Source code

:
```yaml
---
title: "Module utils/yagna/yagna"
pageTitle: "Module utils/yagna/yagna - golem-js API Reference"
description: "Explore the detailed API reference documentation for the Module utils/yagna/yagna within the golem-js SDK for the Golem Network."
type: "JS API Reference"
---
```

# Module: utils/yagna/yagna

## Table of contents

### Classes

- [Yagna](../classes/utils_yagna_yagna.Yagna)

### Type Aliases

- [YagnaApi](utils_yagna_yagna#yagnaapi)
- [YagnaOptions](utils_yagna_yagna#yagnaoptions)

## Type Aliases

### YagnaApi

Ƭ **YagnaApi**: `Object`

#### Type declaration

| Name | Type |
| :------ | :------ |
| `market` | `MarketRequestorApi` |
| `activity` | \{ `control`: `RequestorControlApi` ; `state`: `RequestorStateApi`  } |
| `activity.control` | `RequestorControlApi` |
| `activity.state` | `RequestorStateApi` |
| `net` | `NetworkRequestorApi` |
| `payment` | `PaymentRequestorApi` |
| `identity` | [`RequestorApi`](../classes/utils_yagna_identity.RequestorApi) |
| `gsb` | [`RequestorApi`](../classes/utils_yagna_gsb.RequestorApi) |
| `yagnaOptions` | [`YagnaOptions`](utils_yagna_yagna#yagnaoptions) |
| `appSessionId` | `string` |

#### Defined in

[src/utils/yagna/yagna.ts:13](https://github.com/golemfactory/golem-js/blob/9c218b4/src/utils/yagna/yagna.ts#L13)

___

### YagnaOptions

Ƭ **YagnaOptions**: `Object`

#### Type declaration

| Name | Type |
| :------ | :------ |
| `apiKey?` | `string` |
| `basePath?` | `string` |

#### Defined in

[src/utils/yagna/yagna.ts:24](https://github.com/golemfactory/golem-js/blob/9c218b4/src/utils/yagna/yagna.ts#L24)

# ABOUT THIS EXERCISE:
Word for word, restate every record in the listing.

# THE ANSWER:
Source code

:
```yaml
---
title: "Module utils/yagna/yagna"
pageTitle: "Module utils/yagna/yagna - golem-js API Reference"
description: "Explore the detailed API reference documentation for the Module utils/yagna/yagna within the golem-js SDK for the Golem Network."
type: "JS API Reference"
---
```

# Module: utils/yagna/yagna

## Table of contents

### Classes

- [Yagna](../classes/utils_yagna_yagna.Yagna)

### Type Aliases

- [YagnaApi](utils_yagna_yagna#yagnaapi)
- [YagnaOptions](utils_yagna_yagna#yagnaoptions)

## Type Aliases

### YagnaApi

Ƭ **YagnaApi**: `Object`

#### Type declaration

| Name | Type |
| :------ | :------ |
| `market` | `MarketRequestorApi` |
| `activity` | \{ `control`: `RequestorControlApi` ; `state`: `RequestorStateApi`  } |
| `activity.control` | `RequestorControlApi` |
| `activity.state` | `RequestorStateApi` |
| `net` | `NetworkRequestorApi` |
| `payment` | `PaymentRequestorApi` |
| `identity` | [`RequestorApi`](../classes/utils_yagna_identity.RequestorApi) |
| `gsb` | [`RequestorApi`](../classes/utils_yagna_gsb.RequestorApi) |
| `yagnaOptions` | [`YagnaOptions`](utils_yagna_yagna#yagnaoptions) |
| `appSessionId` | `string` |

#### Defined in

[src/utils/yagna/yagna.ts:13](https://github.com/golemfactory/golem-js/blob/9c218b4/src/utils/yagna/yagna.ts#L13)

___

### YagnaOptions

Ƭ **YagnaOptions**: `Object`

#### Type declaration

| Name | Type |
| :------ | :------ |
| `apiKey?` | `string` |
| `basePath?` | `string` |

#### Defined in

[src/utils/yagna/yagna.ts:24](https://github.com/golemfactory/golem-js/blob/9c218b4/src/utils/yagna/yagna.ts#L24)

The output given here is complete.